I am trying to initialize a model. I tried to create a simple example below that illustrates the issue. Of course the example is ridiculous and the problem would be solved, if I just specified the proper range for the parameter. My real issue really arises from underflow when I try initial values, for whcih the log-posterior is is such that I end up taking the log of a posterior that is very, very close to 0.

In the example below, the third example for initialization tries a reasonable guess near a good guess and perturbs it. In particular, I am not 100% sure that the guess would lead to a valid log-likelihood, but I would guess that I perturb in that area, I should hopefully (eventually) be fine. But I may get it rejected, but if I tried often enough it should work. Is there a way to try random inits repeatedly?

Another really weird thing is that for my real model (way too complicated to show), I actually get “Initialization between (-2, 2) failed after 100 attempts.”, even though I provided a function for random initialization. I did not manage to reproduce this in the simple example below and am totally puzzled why rstan tries the initialization betwen -2 and 2. I did provide a function that gave an initial value for all parameters defined in the parameters block, should it then not do that, at all??

example_code <- “
functions {
real shiftedbeta_lpdf(real y, real alpha, real beta){
return( beta_lpdf(y-3.0 | alpha, beta) );
}
}
data {
int y;
int n;
}
parameters {
real piplusthree;
}
model {
piplusthree ~ shiftedbeta(0.5, 0.5);
y ~ binomial(n, piplusthree-3);
}

# Try 1: This does not work
stanfit4 <- stan(model_code=example_code, data=list(y=5, n=10))
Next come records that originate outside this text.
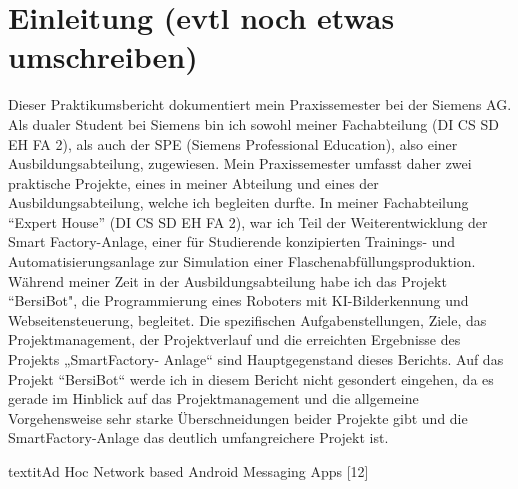 \chapter{Einleitung (evtl noch etwas umschreiben)}\label{ch:data}

\label{sec:Einleitung}

Dieser Praktikumsbericht dokumentiert mein Praxissemester bei der Siemens AG.
Als dualer Student bei Siemens bin ich sowohl meiner Fachabteilung (DI CS SD EH FA 2), als auch der SPE  (Siemens Professional Education), also einer Ausbildungsabteilung, zugewiesen.
Mein Praxissemester umfasst daher zwei praktische Projekte, eines in meiner Abteilung und eines der Ausbildungsabteilung, welche ich begleiten durfte. In meiner Fachabteilung “Expert House” (DI CS SD EH FA 2), war ich Teil der Weiterentwicklung der Smart Factory-Anlage, einer für Studierende konzipierten Trainings- und Automatisierungsanlage zur Simulation einer Flaschenabfüllungsproduktion. Während meiner Zeit in der Ausbildungsabteilung habe ich das Projekt “BersiBot", die Programmierung eines Roboters mit KI-Bilderkennung und Webseitensteuerung, begleitet.
Die spezifischen Aufgabenstellungen, Ziele, das Projektmanagement,
der Projektverlauf und die erreichten Ergebnisse des Projekts „SmartFactory-
Anlage“ sind Hauptgegenstand dieses Berichts. Auf das Projekt “BersiBot“ werde
ich in diesem Bericht nicht gesondert eingehen, da es gerade im Hinblick auf das
Projektmanagement und die allgemeine Vorgehensweise sehr starke
Überschneidungen beider Projekte gibt und die SmartFactory-Anlage das deutlich
umfangreichere Projekt ist.

textit{Ad Hoc Network based Android Messaging Apps} [12] 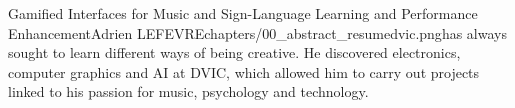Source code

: \begin{thesis}{Gamified Interfaces for Music and Sign-Language Learning and Performance Enhancement}{Adrien LEFEVRE}{chapters/00_abstract_resume}{dvic.png}{has always sought to learn different ways of being creative. He discovered electronics, computer graphics and AI at DVIC, which allowed him to carry out projects linked to his passion for music, psychology and technology.}
 
   
\end{thesis}

\afterpage{\blankpage}
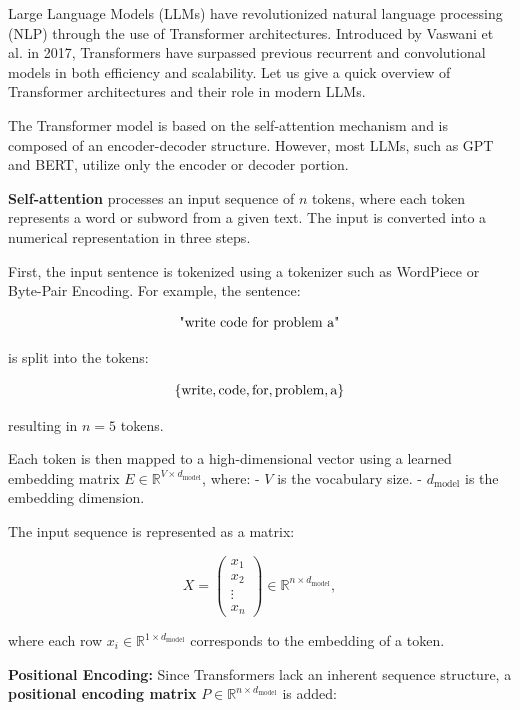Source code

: Large Language Models (LLMs) have revolutionized natural language processing (NLP) through the use of Transformer architectures. Introduced by Vaswani et al. in 2017, Transformers have surpassed previous recurrent and convolutional models in both efficiency and scalability. Let us give a quick overview of Transformer architectures and their role in modern LLMs.

The Transformer model is based on the self-attention mechanism and is composed of an encoder-decoder structure. However, most LLMs, such as GPT and BERT, utilize only the encoder or decoder portion.

%

{\bf Self-attention} processes an input sequence of \( n \) tokens, where each token represents a word or subword from a given text. The input is converted into a numerical representation in three steps.

First, the input sentence is tokenized using a tokenizer such as WordPiece or Byte-Pair Encoding. For example, the sentence:

\[
\mbox{"write code for problem a"}
\]

is split into the tokens:

\[
\{\mbox{write}, \mbox{code}, \mbox{for}, \mbox{problem}, \mbox{a}\}
\]

resulting in \( n = 5 \) tokens.

Each token is then mapped to a high-dimensional vector using a learned embedding matrix \( E \in \mathbb{R}^{V \times d_{\text{model}}} \), where:
- \( V \) is the vocabulary size.
- \( d_{\text{model}} \) is the embedding dimension.

The input sequence is represented as a matrix:

\[
X = \left( \begin{array}{c} x_1 \\ x_2 \\ \vdots \\ x_n \end{array}\right) \in \mathbb{R}^{n \times d_{\text{model}}},
\]

where each row \( x_i \in \mathbb{R}^{1 \times d_{\text{model}}} \) corresponds to the embedding of a token.

\textbf{Positional Encoding:} Since Transformers lack an inherent sequence structure, a {\bf positional encoding matrix} \( P \in \mathbb{R}^{n \times d_{\text{model}}} \) is added:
# Try 2: This of course works fine
stanfit5 <- stan(model_code=example_code, data=list(y=5, n=10), init=list(list(piplusthree=3.5),list(piplusthree=3.5),list(piplusthree=3.5),list(piplusthree=3.5)))

# Try 3: As far as I can tell this just generates a single random proposal that gets rejected
initf1 <- function(){
return( list(piplusthree=rnorm(n=1, mean=3.5,sd=1)) )
}
stanfit6 <- stan(model_code=example_code, data=list(y=5, n=10), init=initf1, seed=123)


#2

The problem is your model. Stan requires every value of the parameters that satisfies the declared constraints to have a finite density. Clearly your shifted beta has a range of only (3, 4), so you want to do this:

real<lower=3, upper=4> piplusthree;

But I have no idea why you’re defining a shifted variable, a shifted distribution, then shifting back in the likelihood.


#3

I realize that in the example I have deliberately provoked this problem. The reason is that I wanted to illustrate the behavior, when an initialization in [-2,2] is not possible (in more realistic cases, because the likelihood is really close to zero).
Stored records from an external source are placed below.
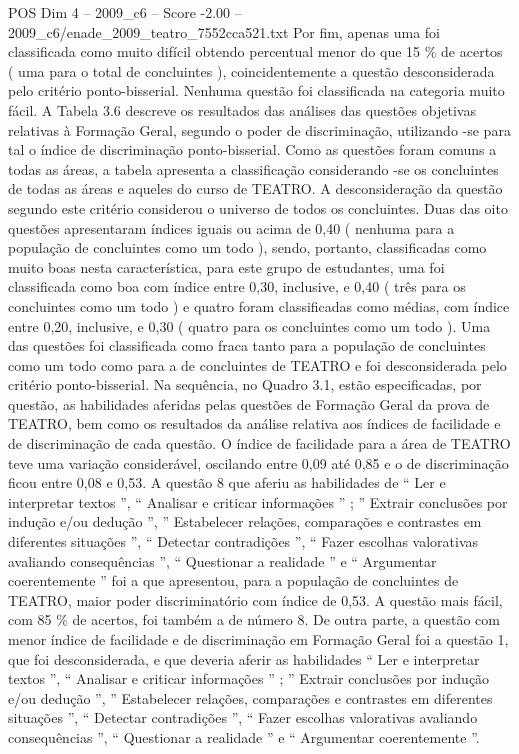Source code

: \begin{textsample}{POS Dim 4 – 2009\_c6 – Score -2.00 – 2009\_c6/enade\_2009\_teatro\_7552cca521.txt}
Por fim, apenas uma foi classificada como muito difícil obtendo percentual menor do que 15 \% de acertos ( uma para o total de concluintes ), coincidentemente a questão desconsiderada pelo critério ponto-bisserial.
Nenhuma questão foi classificada na categoria muito fácil.
A Tabela 3.6 descreve os resultados das análises das questões objetivas relativas à Formação Geral, segundo o poder de discriminação, utilizando -se para tal o índice de discriminação ponto-bisserial.
Como as questões foram comuns a todas as áreas, a tabela apresenta a classificação considerando -se os concluintes de todas as áreas e aqueles do curso de TEATRO.
A desconsideração da questão segundo este critério considerou o universo de todos os concluintes.
Duas das oito questões apresentaram índices iguais ou acima de 0,40 ( nenhuma para a população de concluintes como um todo ), sendo, portanto, classificadas como muito boas nesta característica, para este grupo de estudantes, uma foi classificada como boa com índice entre 0,30, inclusive, e 0,40 ( três para os concluintes como um todo ) e quatro foram classificadas como médias, com índice entre 0,20, inclusive, e 0,30 ( quatro para os concluintes como um todo ).
Uma das questões foi classificada como fraca tanto para a população de concluintes como um todo como para a de concluintes de TEATRO e foi desconsiderada pelo critério ponto-bisserial.
Na sequência, no Quadro 3.1, estão especificadas, por questão, as habilidades aferidas pelas questões de Formação Geral da prova de TEATRO, bem como os resultados da análise relativa aos índices de facilidade e de discriminação de cada questão.
O índice de facilidade para a área de TEATRO teve uma variação considerável, oscilando entre 0,09 até 0,85 e o de discriminação ficou entre 0,08 e 0,53.
A questão 8 que aferiu as habilidades de “ Ler e interpretar textos ”, “ Analisar e criticar informações ” ; ” Extrair conclusões por indução e/ou dedução ”, ” Estabelecer relações, comparações e contrastes em diferentes situações ”, “ Detectar contradições ”, “ Fazer escolhas valorativas avaliando consequências ”, “ Questionar a realidade ” e “ Argumentar coerentemente ” foi a que apresentou, para a população de concluintes de TEATRO, maior poder discriminatório com índice de 0,53.
A questão mais fácil, com 85 \% de acertos, foi também a de número 8.
De outra parte, a questão com menor índice de facilidade e de discriminação em Formação Geral foi a questão 1, que foi desconsiderada, e que deveria aferir as habilidades “ Ler e interpretar textos ”, “ Analisar e criticar informações ” ; ” Extrair conclusões por indução e/ou dedução ”, ” Estabelecer relações, comparações e contrastes em diferentes situações ”, “ Detectar contradições ”, “ Fazer escolhas valorativas avaliando consequências ”, “ Questionar a realidade ” e “ Argumentar coerentemente ”.

\end{textsample}
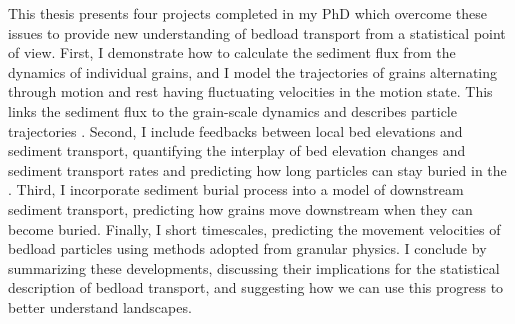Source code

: This thesis presents four projects completed in my PhD which overcome these issues to provide new understanding of bedload transport from a statistical point of view.
First, I demonstrate how to calculate the sediment flux from the dynamics of individual grains, and I model the trajectories of grains alternating through motion and rest having fluctuating velocities in the motion state.
This \DIFdelbegin {}\DIFdelend links the sediment flux to the grain-scale dynamics and describes particle trajectories \DIFdelbegin {}\DIFdelend \DIFaddbegin {}\DIFaddend .
Second, I include feedbacks between local bed elevations and sediment transport, quantifying the interplay of bed elevation changes and sediment transport rates \DIFdelbegin \DIFdel{, }\DIFdelend and predicting how long particles can stay buried in the \DIFdelbegin {}\DIFdelend \DIFaddbegin {}\DIFaddend .
Third, I incorporate \DIFdelbegin {}\DIFdelend \DIFaddbegin {}\DIFaddend sediment burial process into a model of downstream sediment transport, predicting how grains move downstream when they can become buried.
Finally, I \DIFdelbegin {}\DIFdelend \DIFaddbegin {}\DIFaddend short timescales, predicting the movement velocities of bedload particles using methods adopted from granular physics.
I conclude by summarizing these developments, discussing their implications for the statistical description of bedload transport, and suggesting how we can use this \DIFdelbegin {}\DIFdelend \DIFaddbegin {}\DIFaddend progress to better understand landscapes.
I was talking about the scenario, when I have some guess, say, 4.1 in this example for initializing the parameter, but perhaps as in the example the exact value of 4.1 won’t work either. In such a scenario, I would want to repeatedly try an initialization with some random perturbation such as sampling from a U(4.1-1, 4.1+1) or N(4.1, 1). And of course I may face that in a multidimensional setting, with each parameter requiring a different initial guess.


#4

We haven’t found likelihood underflow to be an issue—we work on the log scale. The main place we’ve seen it be a problem is when we use a non-stiff ODE solver with a density that is stiff in some of the tail regions, but not stiff in the typical set. In that case, there’s a huge win to be had from initializing near an answer.
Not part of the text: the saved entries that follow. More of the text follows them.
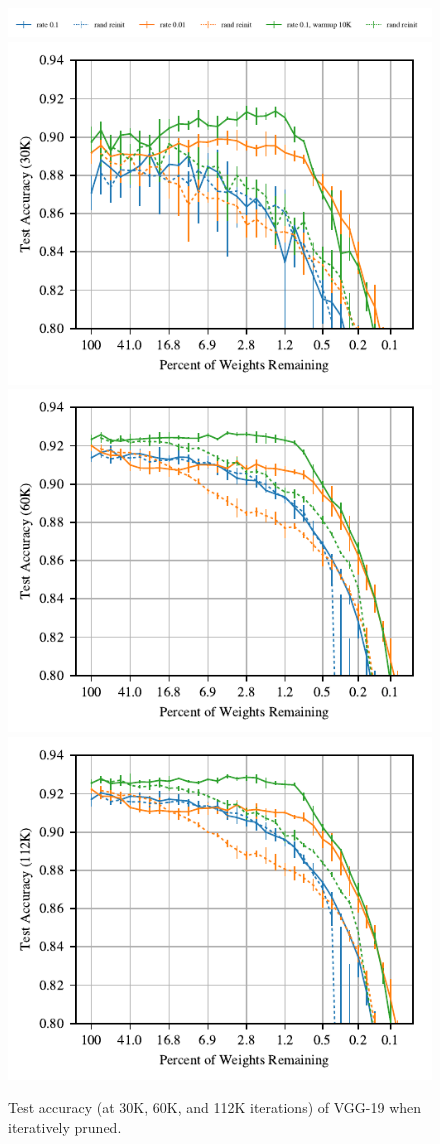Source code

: \begin{figure}
\centering
\vspace{-.5em}
\includegraphics[width=.7\textwidth]{graphs/cifar10/icml/vgg19-iclr-30000/legend}%
\vspace{-1em}
\includegraphics[width=.33\textwidth]{graphs/cifar10/icml/vgg19-iclr-30000/accuracy}%
\includegraphics[width=.33\textwidth]{graphs/cifar10/icml/vgg19-iclr-60000/accuracy}%
\includegraphics[width=.33\textwidth]{graphs/cifar10/icml/vgg19-iclr-112000/accuracy}%
\vspace{-1em}
\caption{Test accuracy (at 30K, 60K, and 112K iterations) of VGG-19 when iteratively pruned.}
\label{fig:vgg}
\end{figure}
It’s not just that you deliberately provoked the problem, it’s that you have an ill-formed Stan model that doesn’t have support over the entire unconstrained parameter space. Stan’s just not designed to work there. It’s not just inits, but it can cause HMC to devolve to random walks even if you start in a region that has support. If your density is badly enough behaved and high enough dimensioned, you’re never going to be able to randomly init in the right places. Just imagine you have this

parameters {
  vector[100] sigma;
...
model {
  for (n in 1:100)
    y[n] ~ normal(0, sigma);

The chance of initializing in a good region is 2^-100, so you won’t have much luck.